Juliano Goulart Ritter, Fernando Felisberto da Silva e Alexandre Russini – A legislação ambiental brasileira é uma das melhores do mundo, porém é necessário um maior cumprimento pelos envolvidos no sistema de produção. Recaímos sempre na conscientização visando a preservação dos nossos recursos naturais e a garantia da continuidade das nossas gerações futuras. Se a legislação fosse cumprida, certamente não estaríamos discutindo a respeito desses problemas de forma recorrente. Atualmente os agrotóxicos seguem determinações legais dos Ministérios da Agricultura, Saúde e Meio Ambiente. Quando um agrotóxico tem uso liberado legalmente, considera-se que o mesmo passou por análises de eficiência agronômica, impactos à saúde do homem (usuário e consumidor) e ao meio ambiente, neste caso seguindo protocolos internacionais em relação aos chamados POPs (poluentes orgânicos persistentes).

Não podemos, considerando a eficácia dos procedimentos realizados para a sua liberação, dizer que nossa legislação é omissa ou deficiente. Especificamente acreditamos que a legislação ambiental cumpre seu papel, o problema são os atores envolvidos, neste caso, tanto produtores como quem presta assistência aos mesmos, que não dão a devida atenção à legislação. O problema não está na legislação ambiental, mas sim no cumprimento da mesma.

IHU On-Line – Desejam acrescentar algo?

Juliano Goulart Ritter, Fernando Felisberto da Silva e Alexandre Russini –Na atualidade sempre se atribui à agricultura o fato de ser um processo que degrada os recursos naturais, utiliza vastas quantidades de agrotóxicos e é extremamente nociva ao ambiente. Essa ideia é que temos que aos poucos repensar e desmitificar perante a sociedade que não é bem assim. Toda e qualquer atividade antrópica causa danos ao ambiente, como uma mineradora, uma cidade, a construção de uma rodovia, a emissão de poluentes pelos veículos automotores, uma hidrelétrica, dentre outros. A grande questão é que temos agricultores e profissionais nos diferentes pontos do país, bem como na região da fronteira oeste, extremamente comprometidos com as questões ambientais, atendendo todos os preceitos de uma agricultura dinâmica, segura e sustentável. Tomamos esses agentes como referência e devemos incentivá-los a se tornarem elementos difusores para outros produtores e profissionais, mostrando que é, sim, possível produzir de forma correta, viável economicamente, permitindo, dessa forma, garantir a sustentabilidade do sistema produtivo.

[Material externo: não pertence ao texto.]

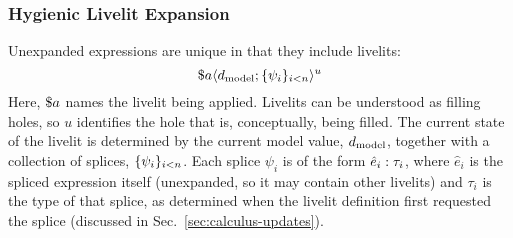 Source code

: \subsubsection{Hygienic Livelit Expansion}
Unexpanded expressions are unique in that they include livelits:
 \[\haplivelit{u}{a}{\dtxt{model}}{\splices}\]
Here, $\livelitname{a}$ names the livelit
 being applied. Livelits can be understood as filling holes, so $u$ identifies the hole
 that is, conceptually, being filled.
The current state of the livelit is determined by the current model value, $\dtxt{model}$,
together with a collection of splices, $\splices$. Each splice $\psi_i$
is of the form $\hsplice{\hat e_i}{\tau_i}$, where $\hat e_i$ is the spliced expression
itself (unexpanded, so it may contain other livelits) and $\tau_i$ is the type of that splice,
as determined when the livelit definition first requested the splice (discussed in Sec.~\ref{sec:calculus-updates}).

Juliano Goulart Ritter é fiscal Agropecuário Estadual da Secretaria de Agricultura, Pecuária e Irrigação – Seapi do Rio Grande do Sul.

Fernando Felisberto da Silva é professor do curso de Agronomia da Universidade Federal do Pampa – Unipampa.

Alexandre Russini é doutor em Engenharia Agrícola, professor Adjunto da Unipampa, Campus Itaqui.